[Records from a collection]
----

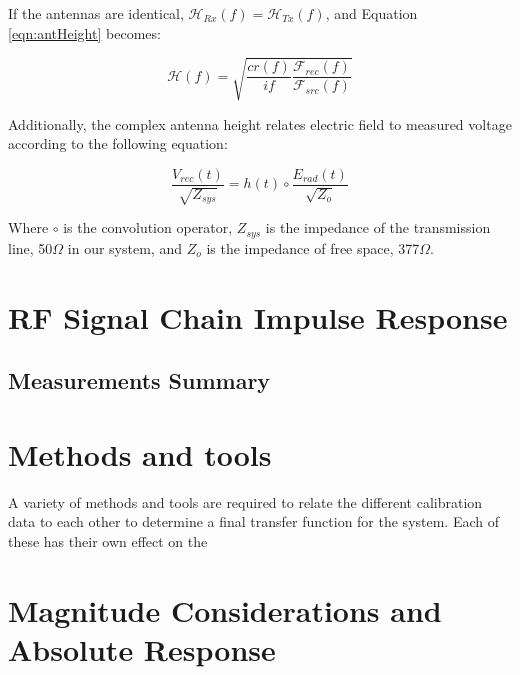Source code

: If the antennas are identical, $\mathcal{H}_{Rx}(f) = \mathcal{H}_{Tx}(f)$, and Equation \ref{eqn:antHeight} becomes:

\begin{equation}
\mathcal{H}(f) = \sqrt{ \frac{c r(f)}{if} \frac{\mathcal{F}_{rec}(f)}{\mathcal{F}_{src}(f)} }
\label{eqn:antHeight2}
\end{equation}

Additionally, the complex antenna height relates electric field to measured voltage according to the following equation:

\begin{equation}
\frac{V_{rec}(t)}{\sqrt{Z_{sys}}} = h(t) \circ \frac{ E_{rad}(t) }{ \sqrt{Z_{o}} }
\label{eqn:antHeight2EField}
\end{equation}

Where $\circ$ is the convolution operator, $Z_{sys}$ is the impedance of the transmission line, 50$\Omega$ in our system, and $Z_{o}$ is the impedance of free space, 377$\Omega$.

\section{RF Signal Chain Impulse Response}
		
	\subsection{Measurements Summary}

		
		

\section{Methods and tools}
	
	A variety of methods and tools are required to relate the different calibration data to each other to determine a final transfer function for the system.  Each of these has their own effect on the 

\section{Magnitude Considerations and Absolute Response}
	
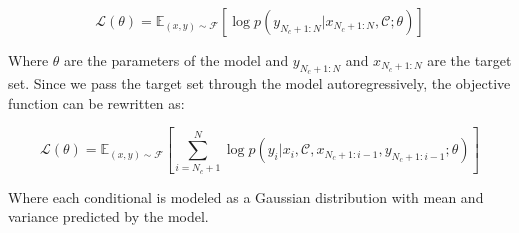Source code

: \documentclass[main.tex]{subfiles}
\begin{document}
\begin{equation}
	\mathcal{L}(\theta) = \mathbb{E}_{(x, y) \sim \mathcal{F}} \left[ \log p(y_{N_c+1:N} | x_{N_c+1:N}, \mathcal{C}; \theta) \right]
	\end{equation}

Where $\theta$ are the parameters of the model and $y_{N_c+1:N}$ and $x_{N_c+1:N}$ are the target set. Since we pass the target set through the model autoregressively, the objective function can be rewritten as:

\begin{equation}
	\mathcal{L}(\theta) = \mathbb{E}_{(x, y) \sim \mathcal{F}} \left[ \sum_{i=N_c+1}^{N} \log p(y_i | x_i, \mathcal{C}, x_{N_c+1:i-1}, y_{N_c+1:i-1}; \theta) \right]
\end{equation}

Where each conditional is modeled as a Gaussian distribution with mean and variance predicted by the model. 

\ifSubfilesClassLoaded{%
    \printbibliography{}
}{} 
\end{document}
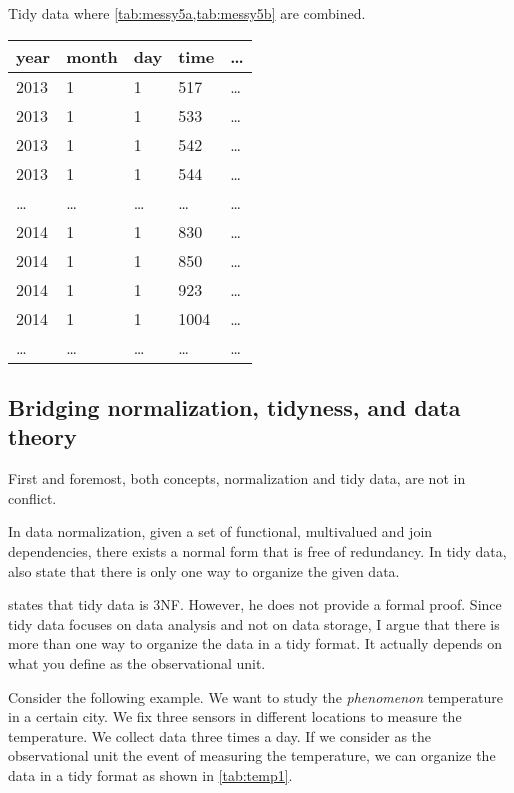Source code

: \begin{tablebox}[label=tab:tidy5]{Tidy data where \cref{tab:messy5a,tab:messy5b} are combined.}
  \centering
  \begin{tabular}{lllll}
    \toprule
    year & month & day & time & \dots \\
    \midrule
    2013 & 1 & 1 & 517 & \dots \\
    2013 & 1 & 1 & 533 & \dots \\
    2013 & 1 & 1 & 542 & \dots \\
    2013 & 1 & 1 & 544 & \dots \\
    \dots & \dots & \dots & \dots & \dots \\
    2014 & 1 & 1 & 830 & \dots \\
    2014 & 1 & 1 & 850 & \dots \\
    2014 & 1 & 1 & 923 & \dots \\
    2014 & 1 & 1 & 1004 & \dots \\
    \dots & \dots & \dots & \dots & \dots \\
    \bottomrule
  \end{tabular}
\end{tablebox}

\subsection{Bridging normalization, tidyness, and data theory}
\label{sub:bridge}

First and foremost, both concepts, normalization and tidy data, are not in conflict.

In data normalization, given a set of functional, multivalued and join dependencies, there
exists a normal form that is free of redundancy.  In tidy data,
\citeauthor{Wickham2023} also state that there is only one way to organize the given data.

\textcite{Wickham2014} states that tidy data is 3NF.  However, he does not provide a
formal proof.  Since tidy data focuses on data analysis and not on data storage, I argue
that there is more than one way to organize the data in a tidy format.  It actually
depends on what you define as the observational unit.

Consider the following example.  We want to study the \emph{phenomenon} temperature in a
certain city.  We fix three sensors in different locations to measure the temperature.  We
collect data three times a day.  If we consider as the observational unit the
event of measuring the temperature, we can organize the data in a tidy format as shown in
\cref{tab:temp1}.

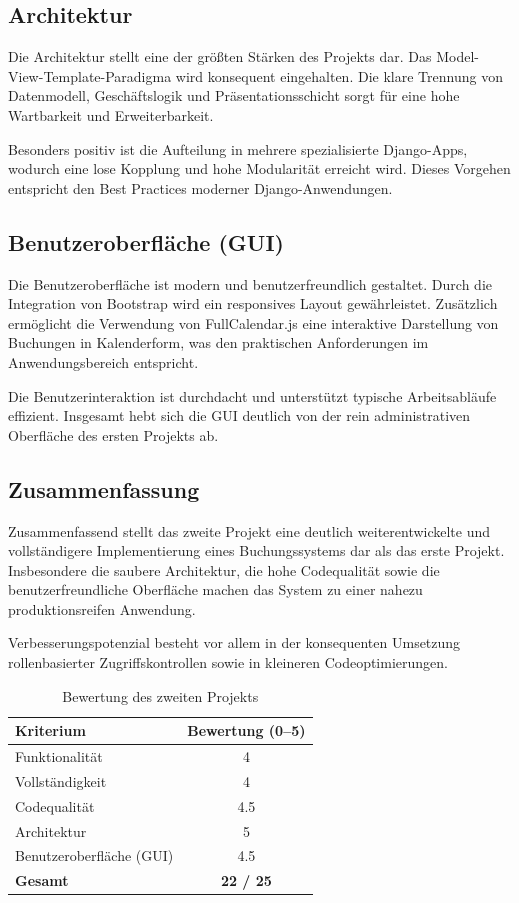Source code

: \subsection{Architektur}

Die Architektur stellt eine der größten Stärken des Projekts dar. Das Model-View-Template-Paradigma wird konsequent eingehalten. Die klare Trennung von Datenmodell, Geschäftslogik und Präsentationsschicht sorgt für eine hohe Wartbarkeit und Erweiterbarkeit.

Besonders positiv ist die Aufteilung in mehrere spezialisierte Django-Apps, wodurch eine lose Kopplung und hohe Modularität erreicht wird. Dieses Vorgehen entspricht den Best Practices moderner Django-Anwendungen.

\subsection{Benutzeroberfläche (GUI)}

Die Benutzeroberfläche ist modern und benutzerfreundlich gestaltet. Durch die Integration von Bootstrap wird ein responsives Layout gewährleistet. Zusätzlich ermöglicht die Verwendung von FullCalendar.js eine interaktive Darstellung von Buchungen in Kalenderform, was den praktischen Anforderungen im Anwendungsbereich entspricht.

Die Benutzerinteraktion ist durchdacht und unterstützt typische Arbeitsabläufe effizient. Insgesamt hebt sich die GUI deutlich von der rein administrativen Oberfläche des ersten Projekts ab.

\subsection{Zusammenfassung}

Zusammenfassend stellt das zweite Projekt eine deutlich weiterentwickelte und vollständigere Implementierung eines Buchungssystems dar als das erste Projekt. Insbesondere die saubere Architektur, die hohe Codequalität sowie die benutzerfreundliche Oberfläche machen das System zu einer nahezu produktionsreifen Anwendung.

Verbesserungspotenzial besteht vor allem in der konsequenten Umsetzung rollenbasierter Zugriffskontrollen sowie in kleineren Codeoptimierungen.


\begin{table}[h]
\centering
\caption{Bewertung des zweiten Projekts}
\begin{tabular}{l c}
\hline
\textbf{Kriterium} & \textbf{Bewertung (0--5)} \\
\hline
Funktionalität & 4 \\
Vollständigkeit & 4 \\
Codequalität & 4.5 \\
Architektur & 5 \\
Benutzeroberfläche (GUI) & 4.5 \\
\hline
\textbf{Gesamt} & \textbf{22 / 25} \\
\hline
\end{tabular}
\end{table}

----

_TASK STATEMENT_:
Transcribe the data exactly, minus any images.

_ANSWER SPACE_:
Source code

: If the antennas are identical, $\mathcal{H}_{Rx}(f) = \mathcal{H}_{Tx}(f)$, and Equation \ref{eqn:antHeight} becomes:

\begin{equation}
\mathcal{H}(f) = \sqrt{ \frac{c r(f)}{if} \frac{\mathcal{F}_{rec}(f)}{\mathcal{F}_{src}(f)} }
\label{eqn:antHeight2}
\end{equation}

Additionally, the complex antenna height relates electric field to measured voltage according to the following equation:

\begin{equation}
\frac{V_{rec}(t)}{\sqrt{Z_{sys}}} = h(t) \circ \frac{ E_{rad}(t) }{ \sqrt{Z_{o}} }
\label{eqn:antHeight2EField}
\end{equation}

Where $\circ$ is the convolution operator, $Z_{sys}$ is the impedance of the transmission line, 50$\Omega$ in our system, and $Z_{o}$ is the impedance of free space, 377$\Omega$.

\section{RF Signal Chain Impulse Response}
		
	\subsection{Measurements Summary}

		
		

\section{Methods and tools}
	
	A variety of methods and tools are required to relate the different calibration data to each other to determine a final transfer function for the system.  Each of these has their own effect on the 

\section{Magnitude Considerations and Absolute Response}
	
Source code

: \documentclass[main.tex]{subfiles}
\begin{document}
\begin{equation}
	\mathcal{L}(\theta) = \mathbb{E}_{(x, y) \sim \mathcal{F}} \left[ \log p(y_{N_c+1:N} | x_{N_c+1:N}, \mathcal{C}; \theta) \right]
	\end{equation}

Where $\theta$ are the parameters of the model and $y_{N_c+1:N}$ and $x_{N_c+1:N}$ are the target set. Since we pass the target set through the model autoregressively, the objective function can be rewritten as:

\begin{equation}
	\mathcal{L}(\theta) = \mathbb{E}_{(x, y) \sim \mathcal{F}} \left[ \sum_{i=N_c+1}^{N} \log p(y_i | x_i, \mathcal{C}, x_{N_c+1:i-1}, y_{N_c+1:i-1}; \theta) \right]
\end{equation}

Where each conditional is modeled as a Gaussian distribution with mean and variance predicted by the model. 

\ifSubfilesClassLoaded{%
    \printbibliography{}
}{} 
\end{document}
Source code

: \begin{tablebox}[label=tab:tidy5]{Tidy data where \cref{tab:messy5a,tab:messy5b} are combined.}
  \centering
  \begin{tabular}{lllll}
    \toprule
    year & month & day & time & \dots \\
    \midrule
    2013 & 1 & 1 & 517 & \dots \\
    2013 & 1 & 1 & 533 & \dots \\
    2013 & 1 & 1 & 542 & \dots \\
    2013 & 1 & 1 & 544 & \dots \\
    \dots & \dots & \dots & \dots & \dots \\
    2014 & 1 & 1 & 830 & \dots \\
    2014 & 1 & 1 & 850 & \dots \\
    2014 & 1 & 1 & 923 & \dots \\
    2014 & 1 & 1 & 1004 & \dots \\
    \dots & \dots & \dots & \dots & \dots \\
    \bottomrule
  \end{tabular}
\end{tablebox}

\subsection{Bridging normalization, tidyness, and data theory}
\label{sub:bridge}

First and foremost, both concepts, normalization and tidy data, are not in conflict.

In data normalization, given a set of functional, multivalued and join dependencies, there
exists a normal form that is free of redundancy.  In tidy data,
\citeauthor{Wickham2023} also state that there is only one way to organize the given data.

\textcite{Wickham2014} states that tidy data is 3NF.  However, he does not provide a
formal proof.  Since tidy data focuses on data analysis and not on data storage, I argue
that there is more than one way to organize the data in a tidy format.  It actually
depends on what you define as the observational unit.

Consider the following example.  We want to study the \emph{phenomenon} temperature in a
certain city.  We fix three sensors in different locations to measure the temperature.  We
collect data three times a day.  If we consider as the observational unit the
event of measuring the temperature, we can organize the data in a tidy format as shown in
\cref{tab:temp1}.

Source code

: \subsection{Architektur}

Die Architektur stellt eine der größten Stärken des Projekts dar. Das Model-View-Template-Paradigma wird konsequent eingehalten. Die klare Trennung von Datenmodell, Geschäftslogik und Präsentationsschicht sorgt für eine hohe Wartbarkeit und Erweiterbarkeit.

Besonders positiv ist die Aufteilung in mehrere spezialisierte Django-Apps, wodurch eine lose Kopplung und hohe Modularität erreicht wird. Dieses Vorgehen entspricht den Best Practices moderner Django-Anwendungen.

\subsection{Benutzeroberfläche (GUI)}

Die Benutzeroberfläche ist modern und benutzerfreundlich gestaltet. Durch die Integration von Bootstrap wird ein responsives Layout gewährleistet. Zusätzlich ermöglicht die Verwendung von FullCalendar.js eine interaktive Darstellung von Buchungen in Kalenderform, was den praktischen Anforderungen im Anwendungsbereich entspricht.

Die Benutzerinteraktion ist durchdacht und unterstützt typische Arbeitsabläufe effizient. Insgesamt hebt sich die GUI deutlich von der rein administrativen Oberfläche des ersten Projekts ab.

\subsection{Zusammenfassung}

Zusammenfassend stellt das zweite Projekt eine deutlich weiterentwickelte und vollständigere Implementierung eines Buchungssystems dar als das erste Projekt. Insbesondere die saubere Architektur, die hohe Codequalität sowie die benutzerfreundliche Oberfläche machen das System zu einer nahezu produktionsreifen Anwendung.

Verbesserungspotenzial besteht vor allem in der konsequenten Umsetzung rollenbasierter Zugriffskontrollen sowie in kleineren Codeoptimierungen.


\begin{table}[h]
\centering
\caption{Bewertung des zweiten Projekts}
\begin{tabular}{l c}
\hline
\textbf{Kriterium} & \textbf{Bewertung (0--5)} \\
\hline
Funktionalität & 4 \\
Vollständigkeit & 4 \\
Codequalität & 4.5 \\
Architektur & 5 \\
Benutzeroberfläche (GUI) & 4.5 \\
\hline
\textbf{Gesamt} & \textbf{22 / 25} \\
\hline
\end{tabular}
\end{table}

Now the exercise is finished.